▶ **What the task asks**
Among the records below, find each line that includes the string "extract" and copy it.

▶ **Study material**
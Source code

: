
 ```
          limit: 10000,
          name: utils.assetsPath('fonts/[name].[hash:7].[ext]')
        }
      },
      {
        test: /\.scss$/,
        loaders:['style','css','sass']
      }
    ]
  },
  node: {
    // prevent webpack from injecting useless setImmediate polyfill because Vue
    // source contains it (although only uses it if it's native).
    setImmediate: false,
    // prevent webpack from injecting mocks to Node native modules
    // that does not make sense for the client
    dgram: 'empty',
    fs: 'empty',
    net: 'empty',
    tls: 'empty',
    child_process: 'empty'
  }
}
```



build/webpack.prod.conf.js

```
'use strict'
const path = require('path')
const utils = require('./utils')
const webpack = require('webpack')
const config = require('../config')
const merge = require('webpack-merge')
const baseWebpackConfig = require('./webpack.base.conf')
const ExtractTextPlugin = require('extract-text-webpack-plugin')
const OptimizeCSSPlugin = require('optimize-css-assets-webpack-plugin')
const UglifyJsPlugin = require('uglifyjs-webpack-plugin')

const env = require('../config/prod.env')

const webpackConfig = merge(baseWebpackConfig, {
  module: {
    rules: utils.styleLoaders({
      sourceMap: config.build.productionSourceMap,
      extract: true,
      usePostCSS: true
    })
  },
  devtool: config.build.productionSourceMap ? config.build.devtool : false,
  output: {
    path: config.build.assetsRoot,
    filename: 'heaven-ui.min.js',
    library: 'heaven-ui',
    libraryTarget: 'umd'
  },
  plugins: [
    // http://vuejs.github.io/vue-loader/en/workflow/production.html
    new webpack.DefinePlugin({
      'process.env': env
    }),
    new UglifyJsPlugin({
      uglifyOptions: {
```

▶ **Solution to this task**
const ExtractTextPlugin = require('extract-text-webpack-plugin')
      extract: true,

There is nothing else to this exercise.